• [TASK DESCRIPTION]:
The response must consist of the lines below from the one with "summing to the" through the one with "least one of", exactly as they appear and with both ends kept.
Segment Open
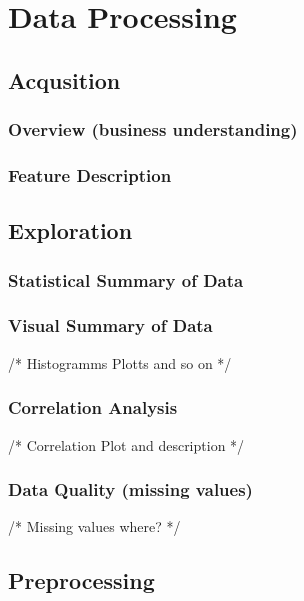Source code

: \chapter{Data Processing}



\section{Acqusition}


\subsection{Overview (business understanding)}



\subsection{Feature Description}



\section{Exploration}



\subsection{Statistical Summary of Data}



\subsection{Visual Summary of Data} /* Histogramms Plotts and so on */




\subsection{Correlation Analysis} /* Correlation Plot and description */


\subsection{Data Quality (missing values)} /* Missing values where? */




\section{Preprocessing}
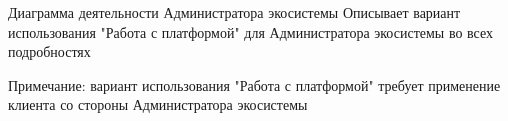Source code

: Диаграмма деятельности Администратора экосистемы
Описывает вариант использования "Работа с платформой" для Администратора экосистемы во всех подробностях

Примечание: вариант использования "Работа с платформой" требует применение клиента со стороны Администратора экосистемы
Segment Closed
Segment Open
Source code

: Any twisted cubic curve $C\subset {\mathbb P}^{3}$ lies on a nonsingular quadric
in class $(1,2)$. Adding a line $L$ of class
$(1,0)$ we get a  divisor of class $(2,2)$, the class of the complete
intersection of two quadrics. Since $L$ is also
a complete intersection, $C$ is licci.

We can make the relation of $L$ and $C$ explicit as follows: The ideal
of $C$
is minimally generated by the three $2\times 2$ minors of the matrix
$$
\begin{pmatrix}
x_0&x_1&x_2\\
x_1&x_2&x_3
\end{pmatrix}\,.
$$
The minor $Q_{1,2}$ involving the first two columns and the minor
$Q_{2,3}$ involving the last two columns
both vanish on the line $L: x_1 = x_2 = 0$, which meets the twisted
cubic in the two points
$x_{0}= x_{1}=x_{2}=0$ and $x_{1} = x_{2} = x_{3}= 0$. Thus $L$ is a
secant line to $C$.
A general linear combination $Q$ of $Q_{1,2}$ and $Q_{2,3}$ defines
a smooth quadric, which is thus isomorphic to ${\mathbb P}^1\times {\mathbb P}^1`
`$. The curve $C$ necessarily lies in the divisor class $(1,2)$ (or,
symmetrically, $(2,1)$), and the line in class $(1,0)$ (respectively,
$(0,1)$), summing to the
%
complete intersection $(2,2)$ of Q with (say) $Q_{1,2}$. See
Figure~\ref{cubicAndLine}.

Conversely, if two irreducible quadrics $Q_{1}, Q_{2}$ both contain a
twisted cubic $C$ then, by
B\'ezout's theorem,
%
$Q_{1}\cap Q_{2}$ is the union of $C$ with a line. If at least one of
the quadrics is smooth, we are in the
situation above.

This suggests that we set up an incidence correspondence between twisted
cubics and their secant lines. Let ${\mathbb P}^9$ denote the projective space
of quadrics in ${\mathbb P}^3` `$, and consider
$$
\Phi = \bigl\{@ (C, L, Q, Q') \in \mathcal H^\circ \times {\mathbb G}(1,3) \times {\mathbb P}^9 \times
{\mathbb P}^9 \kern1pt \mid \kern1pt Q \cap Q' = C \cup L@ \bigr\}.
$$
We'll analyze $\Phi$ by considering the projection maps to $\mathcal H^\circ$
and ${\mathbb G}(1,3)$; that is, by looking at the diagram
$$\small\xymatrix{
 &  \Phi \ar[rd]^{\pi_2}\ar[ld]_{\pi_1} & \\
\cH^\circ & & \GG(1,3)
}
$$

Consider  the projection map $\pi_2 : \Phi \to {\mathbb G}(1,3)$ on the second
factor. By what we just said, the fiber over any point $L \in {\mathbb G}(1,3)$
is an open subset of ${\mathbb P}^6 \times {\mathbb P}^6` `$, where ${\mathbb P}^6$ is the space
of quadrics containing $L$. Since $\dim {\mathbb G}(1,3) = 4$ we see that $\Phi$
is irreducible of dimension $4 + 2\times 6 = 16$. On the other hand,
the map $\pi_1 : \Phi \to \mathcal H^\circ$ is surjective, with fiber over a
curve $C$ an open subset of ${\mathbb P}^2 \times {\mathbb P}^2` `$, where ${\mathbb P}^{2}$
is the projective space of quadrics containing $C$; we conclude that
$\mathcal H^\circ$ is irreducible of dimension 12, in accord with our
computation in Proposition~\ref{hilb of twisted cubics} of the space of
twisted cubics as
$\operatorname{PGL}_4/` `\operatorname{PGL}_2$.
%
Segment Closed
Segment Open
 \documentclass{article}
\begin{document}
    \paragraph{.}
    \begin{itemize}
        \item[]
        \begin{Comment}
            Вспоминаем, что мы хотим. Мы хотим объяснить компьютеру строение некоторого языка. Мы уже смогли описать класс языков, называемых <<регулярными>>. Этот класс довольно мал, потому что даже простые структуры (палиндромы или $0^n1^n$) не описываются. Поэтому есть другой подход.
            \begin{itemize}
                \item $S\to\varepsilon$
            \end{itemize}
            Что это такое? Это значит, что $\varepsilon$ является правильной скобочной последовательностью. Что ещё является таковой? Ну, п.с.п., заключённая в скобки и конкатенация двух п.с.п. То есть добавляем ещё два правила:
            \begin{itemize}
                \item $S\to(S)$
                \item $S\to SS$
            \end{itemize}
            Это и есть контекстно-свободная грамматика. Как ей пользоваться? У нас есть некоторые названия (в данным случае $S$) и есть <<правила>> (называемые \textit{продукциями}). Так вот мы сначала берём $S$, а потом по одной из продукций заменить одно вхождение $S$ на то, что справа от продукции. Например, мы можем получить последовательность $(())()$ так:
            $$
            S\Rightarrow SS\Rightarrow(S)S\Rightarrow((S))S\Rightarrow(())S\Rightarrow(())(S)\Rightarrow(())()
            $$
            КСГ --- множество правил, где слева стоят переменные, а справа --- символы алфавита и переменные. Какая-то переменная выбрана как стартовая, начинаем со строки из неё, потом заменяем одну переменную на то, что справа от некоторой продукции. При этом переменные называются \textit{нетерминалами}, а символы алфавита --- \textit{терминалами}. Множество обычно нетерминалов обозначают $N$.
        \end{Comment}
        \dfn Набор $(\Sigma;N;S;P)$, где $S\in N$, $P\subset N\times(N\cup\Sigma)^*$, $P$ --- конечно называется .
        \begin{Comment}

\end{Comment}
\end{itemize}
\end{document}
Segment Closed
• [ANSWER TO THE PROBLEM]:
$(0,1)$), summing to the
%
complete intersection $(2,2)$ of Q with (say) $Q_{1,2}$. See
Figure~\ref{cubicAndLine}.

Conversely, if two irreducible quadrics $Q_{1}, Q_{2}$ both contain a
twisted cubic $C$ then, by
B\'ezout's theorem,
%
$Q_{1}\cap Q_{2}$ is the union of $C$ with a line. If at least one of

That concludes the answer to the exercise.